_Instructions to follow:_ Reproduce nothing but the lines from the one containing "svi mac-ip routes in EVPN" to the end of the records below, each exactly as written.

Source data:
▬▬▬
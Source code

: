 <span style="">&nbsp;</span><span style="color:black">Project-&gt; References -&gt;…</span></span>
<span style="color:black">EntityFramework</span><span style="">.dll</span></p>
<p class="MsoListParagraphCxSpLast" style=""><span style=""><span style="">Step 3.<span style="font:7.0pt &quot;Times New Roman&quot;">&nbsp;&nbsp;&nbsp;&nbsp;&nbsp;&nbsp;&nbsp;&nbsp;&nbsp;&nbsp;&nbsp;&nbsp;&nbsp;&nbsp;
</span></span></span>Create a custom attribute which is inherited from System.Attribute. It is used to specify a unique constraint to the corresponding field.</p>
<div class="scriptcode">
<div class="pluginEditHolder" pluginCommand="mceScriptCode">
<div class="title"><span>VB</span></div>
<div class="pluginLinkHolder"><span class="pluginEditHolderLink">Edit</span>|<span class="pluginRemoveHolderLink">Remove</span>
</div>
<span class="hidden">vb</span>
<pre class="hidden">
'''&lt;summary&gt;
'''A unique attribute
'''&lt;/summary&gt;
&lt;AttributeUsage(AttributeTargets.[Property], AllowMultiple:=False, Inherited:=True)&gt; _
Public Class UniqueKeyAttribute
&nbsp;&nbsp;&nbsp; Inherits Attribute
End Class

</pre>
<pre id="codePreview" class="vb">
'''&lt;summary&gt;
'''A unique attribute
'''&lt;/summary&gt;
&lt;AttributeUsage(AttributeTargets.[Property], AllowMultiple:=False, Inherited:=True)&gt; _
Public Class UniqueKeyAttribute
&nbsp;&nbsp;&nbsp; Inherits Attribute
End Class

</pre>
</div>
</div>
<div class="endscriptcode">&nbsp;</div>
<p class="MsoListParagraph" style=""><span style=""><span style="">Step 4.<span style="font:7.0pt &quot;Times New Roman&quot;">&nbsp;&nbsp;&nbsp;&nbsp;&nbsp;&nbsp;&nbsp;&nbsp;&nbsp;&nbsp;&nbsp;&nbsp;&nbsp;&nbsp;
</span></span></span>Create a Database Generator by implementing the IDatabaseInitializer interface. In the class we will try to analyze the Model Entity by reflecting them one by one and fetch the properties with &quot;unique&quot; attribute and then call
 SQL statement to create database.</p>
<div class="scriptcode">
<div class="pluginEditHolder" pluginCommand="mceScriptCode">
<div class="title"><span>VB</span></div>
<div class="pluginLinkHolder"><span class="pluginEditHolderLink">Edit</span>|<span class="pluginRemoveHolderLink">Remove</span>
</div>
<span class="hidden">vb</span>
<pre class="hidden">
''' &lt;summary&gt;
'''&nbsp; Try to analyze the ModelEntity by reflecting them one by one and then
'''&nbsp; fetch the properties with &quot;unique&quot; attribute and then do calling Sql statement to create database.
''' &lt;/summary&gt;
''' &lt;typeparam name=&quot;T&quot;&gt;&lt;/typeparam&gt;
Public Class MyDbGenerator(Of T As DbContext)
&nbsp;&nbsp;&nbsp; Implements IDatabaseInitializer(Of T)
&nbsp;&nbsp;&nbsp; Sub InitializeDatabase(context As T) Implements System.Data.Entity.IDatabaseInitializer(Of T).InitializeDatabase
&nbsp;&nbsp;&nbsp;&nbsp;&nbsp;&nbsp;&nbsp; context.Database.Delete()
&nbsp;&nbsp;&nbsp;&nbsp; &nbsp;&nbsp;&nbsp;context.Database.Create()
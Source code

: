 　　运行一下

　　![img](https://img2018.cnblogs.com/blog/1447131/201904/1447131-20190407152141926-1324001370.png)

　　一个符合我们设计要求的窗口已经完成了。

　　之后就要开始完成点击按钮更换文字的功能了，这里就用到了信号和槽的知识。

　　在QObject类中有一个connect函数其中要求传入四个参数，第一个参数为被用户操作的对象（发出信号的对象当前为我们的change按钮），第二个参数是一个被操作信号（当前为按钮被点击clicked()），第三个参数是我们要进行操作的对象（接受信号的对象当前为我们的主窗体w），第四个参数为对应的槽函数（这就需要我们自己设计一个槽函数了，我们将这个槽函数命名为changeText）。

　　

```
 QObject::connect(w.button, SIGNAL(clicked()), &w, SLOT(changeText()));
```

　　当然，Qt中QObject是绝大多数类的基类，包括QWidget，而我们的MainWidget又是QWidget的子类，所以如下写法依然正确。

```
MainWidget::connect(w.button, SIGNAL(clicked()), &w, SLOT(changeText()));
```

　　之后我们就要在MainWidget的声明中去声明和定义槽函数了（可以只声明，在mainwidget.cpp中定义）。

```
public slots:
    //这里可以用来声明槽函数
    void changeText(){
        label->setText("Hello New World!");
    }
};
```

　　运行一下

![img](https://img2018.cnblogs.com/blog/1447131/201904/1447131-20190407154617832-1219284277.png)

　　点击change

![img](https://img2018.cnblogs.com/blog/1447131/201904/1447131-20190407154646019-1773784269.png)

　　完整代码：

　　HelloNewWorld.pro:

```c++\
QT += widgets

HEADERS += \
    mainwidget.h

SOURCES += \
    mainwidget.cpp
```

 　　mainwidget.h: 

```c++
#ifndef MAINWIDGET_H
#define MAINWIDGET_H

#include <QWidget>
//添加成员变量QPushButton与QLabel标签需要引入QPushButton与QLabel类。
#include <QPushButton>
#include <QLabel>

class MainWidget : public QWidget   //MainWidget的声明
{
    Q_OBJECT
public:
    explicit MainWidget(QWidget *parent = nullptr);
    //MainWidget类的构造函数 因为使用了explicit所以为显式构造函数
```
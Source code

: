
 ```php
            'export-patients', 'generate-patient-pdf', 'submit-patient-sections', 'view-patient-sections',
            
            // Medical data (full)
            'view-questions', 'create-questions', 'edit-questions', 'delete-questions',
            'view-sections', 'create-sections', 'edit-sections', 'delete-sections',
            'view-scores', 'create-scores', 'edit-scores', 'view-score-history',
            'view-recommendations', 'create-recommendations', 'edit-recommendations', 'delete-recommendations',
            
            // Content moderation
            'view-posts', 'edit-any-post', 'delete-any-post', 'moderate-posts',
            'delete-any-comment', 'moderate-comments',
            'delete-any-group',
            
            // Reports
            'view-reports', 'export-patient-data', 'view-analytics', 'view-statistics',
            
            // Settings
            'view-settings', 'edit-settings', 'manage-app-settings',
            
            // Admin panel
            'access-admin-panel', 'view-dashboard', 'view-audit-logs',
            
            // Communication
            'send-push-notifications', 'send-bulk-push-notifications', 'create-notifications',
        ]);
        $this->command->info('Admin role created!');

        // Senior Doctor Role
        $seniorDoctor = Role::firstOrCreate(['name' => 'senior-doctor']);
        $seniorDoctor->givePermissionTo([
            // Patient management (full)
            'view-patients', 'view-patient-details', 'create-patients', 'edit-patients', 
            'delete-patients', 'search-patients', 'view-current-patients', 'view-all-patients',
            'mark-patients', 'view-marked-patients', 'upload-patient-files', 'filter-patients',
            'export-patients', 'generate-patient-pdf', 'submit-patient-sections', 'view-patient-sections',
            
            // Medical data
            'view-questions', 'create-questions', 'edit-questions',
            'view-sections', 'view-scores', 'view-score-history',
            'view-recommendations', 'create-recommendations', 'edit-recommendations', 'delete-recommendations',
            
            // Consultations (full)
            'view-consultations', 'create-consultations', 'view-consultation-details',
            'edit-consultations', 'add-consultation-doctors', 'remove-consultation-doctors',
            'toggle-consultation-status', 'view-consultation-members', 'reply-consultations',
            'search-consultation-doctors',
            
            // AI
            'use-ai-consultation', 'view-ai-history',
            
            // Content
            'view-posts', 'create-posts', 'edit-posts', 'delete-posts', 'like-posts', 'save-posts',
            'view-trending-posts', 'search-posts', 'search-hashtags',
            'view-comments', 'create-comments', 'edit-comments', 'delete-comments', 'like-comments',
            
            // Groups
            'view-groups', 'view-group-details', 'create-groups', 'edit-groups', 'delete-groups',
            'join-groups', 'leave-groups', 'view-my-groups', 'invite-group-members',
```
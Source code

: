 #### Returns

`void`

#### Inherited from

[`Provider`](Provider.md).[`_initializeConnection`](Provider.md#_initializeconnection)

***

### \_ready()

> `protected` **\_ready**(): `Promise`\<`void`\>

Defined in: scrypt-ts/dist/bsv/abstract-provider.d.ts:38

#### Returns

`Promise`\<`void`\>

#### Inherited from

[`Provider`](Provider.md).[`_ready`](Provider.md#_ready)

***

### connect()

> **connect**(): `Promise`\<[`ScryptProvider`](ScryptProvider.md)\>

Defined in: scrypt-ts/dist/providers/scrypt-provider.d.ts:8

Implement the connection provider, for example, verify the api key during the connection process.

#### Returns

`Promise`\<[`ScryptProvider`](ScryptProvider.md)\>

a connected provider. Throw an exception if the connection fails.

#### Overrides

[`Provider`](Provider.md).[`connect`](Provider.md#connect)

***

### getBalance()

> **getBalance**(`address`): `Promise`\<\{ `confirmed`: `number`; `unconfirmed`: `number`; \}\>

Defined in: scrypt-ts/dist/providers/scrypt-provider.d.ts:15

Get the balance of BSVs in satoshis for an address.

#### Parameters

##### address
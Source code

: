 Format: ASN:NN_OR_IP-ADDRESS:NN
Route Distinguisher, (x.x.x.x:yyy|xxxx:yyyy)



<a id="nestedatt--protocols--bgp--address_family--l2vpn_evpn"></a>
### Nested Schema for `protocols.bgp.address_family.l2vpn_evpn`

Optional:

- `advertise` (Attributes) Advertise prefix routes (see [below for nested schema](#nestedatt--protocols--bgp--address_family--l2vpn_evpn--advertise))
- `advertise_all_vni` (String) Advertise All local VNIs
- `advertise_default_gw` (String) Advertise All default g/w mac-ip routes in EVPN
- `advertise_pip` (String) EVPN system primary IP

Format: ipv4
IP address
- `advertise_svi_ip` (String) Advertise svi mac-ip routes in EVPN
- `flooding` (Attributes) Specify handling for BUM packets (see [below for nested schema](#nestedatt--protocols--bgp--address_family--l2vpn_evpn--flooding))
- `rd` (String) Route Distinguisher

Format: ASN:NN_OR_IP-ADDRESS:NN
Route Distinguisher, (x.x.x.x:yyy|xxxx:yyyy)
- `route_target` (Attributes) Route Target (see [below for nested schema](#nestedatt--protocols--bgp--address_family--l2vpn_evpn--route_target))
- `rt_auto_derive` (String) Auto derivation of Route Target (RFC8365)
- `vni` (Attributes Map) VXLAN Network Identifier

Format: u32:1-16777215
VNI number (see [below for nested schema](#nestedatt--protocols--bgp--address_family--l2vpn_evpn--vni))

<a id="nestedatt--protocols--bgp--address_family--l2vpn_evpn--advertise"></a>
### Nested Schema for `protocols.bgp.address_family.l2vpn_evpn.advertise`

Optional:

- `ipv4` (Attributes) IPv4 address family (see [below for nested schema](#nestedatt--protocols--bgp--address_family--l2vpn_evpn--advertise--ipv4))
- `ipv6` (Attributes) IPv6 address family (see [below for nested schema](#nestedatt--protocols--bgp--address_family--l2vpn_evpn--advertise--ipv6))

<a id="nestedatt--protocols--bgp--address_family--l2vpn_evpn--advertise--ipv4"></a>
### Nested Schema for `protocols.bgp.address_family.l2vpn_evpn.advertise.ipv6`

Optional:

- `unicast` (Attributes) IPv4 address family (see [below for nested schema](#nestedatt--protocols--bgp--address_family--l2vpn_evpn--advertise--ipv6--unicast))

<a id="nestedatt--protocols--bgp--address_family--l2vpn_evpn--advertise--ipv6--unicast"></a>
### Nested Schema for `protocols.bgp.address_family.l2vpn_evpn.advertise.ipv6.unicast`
▬▬▬
_Result of this exercise:_
- `advertise_svi_ip` (String) Advertise svi mac-ip routes in EVPN
- `flooding` (Attributes) Specify handling for BUM packets (see [below for nested schema](#nestedatt--protocols--bgp--address_family--l2vpn_evpn--flooding))
- `rd` (String) Route Distinguisher

Format: ASN:NN_OR_IP-ADDRESS:NN
Route Distinguisher, (x.x.x.x:yyy|xxxx:yyyy)
- `route_target` (Attributes) Route Target (see [below for nested schema](#nestedatt--protocols--bgp--address_family--l2vpn_evpn--route_target))
- `rt_auto_derive` (String) Auto derivation of Route Target (RFC8365)
- `vni` (Attributes Map) VXLAN Network Identifier

Format: u32:1-16777215
VNI number (see [below for nested schema](#nestedatt--protocols--bgp--address_family--l2vpn_evpn--vni))

<a id="nestedatt--protocols--bgp--address_family--l2vpn_evpn--advertise"></a>
### Nested Schema for `protocols.bgp.address_family.l2vpn_evpn.advertise`

Optional:

- `ipv4` (Attributes) IPv4 address family (see [below for nested schema](#nestedatt--protocols--bgp--address_family--l2vpn_evpn--advertise--ipv4))
- `ipv6` (Attributes) IPv6 address family (see [below for nested schema](#nestedatt--protocols--bgp--address_family--l2vpn_evpn--advertise--ipv6))

<a id="nestedatt--protocols--bgp--address_family--l2vpn_evpn--advertise--ipv4"></a>
### Nested Schema for `protocols.bgp.address_family.l2vpn_evpn.advertise.ipv6`

Optional:

- `unicast` (Attributes) IPv4 address family (see [below for nested schema](#nestedatt--protocols--bgp--address_family--l2vpn_evpn--advertise--ipv6--unicast))

<a id="nestedatt--protocols--bgp--address_family--l2vpn_evpn--advertise--ipv6--unicast"></a>
### Nested Schema for `protocols.bgp.address_family.l2vpn_evpn.advertise.ipv6.unicast`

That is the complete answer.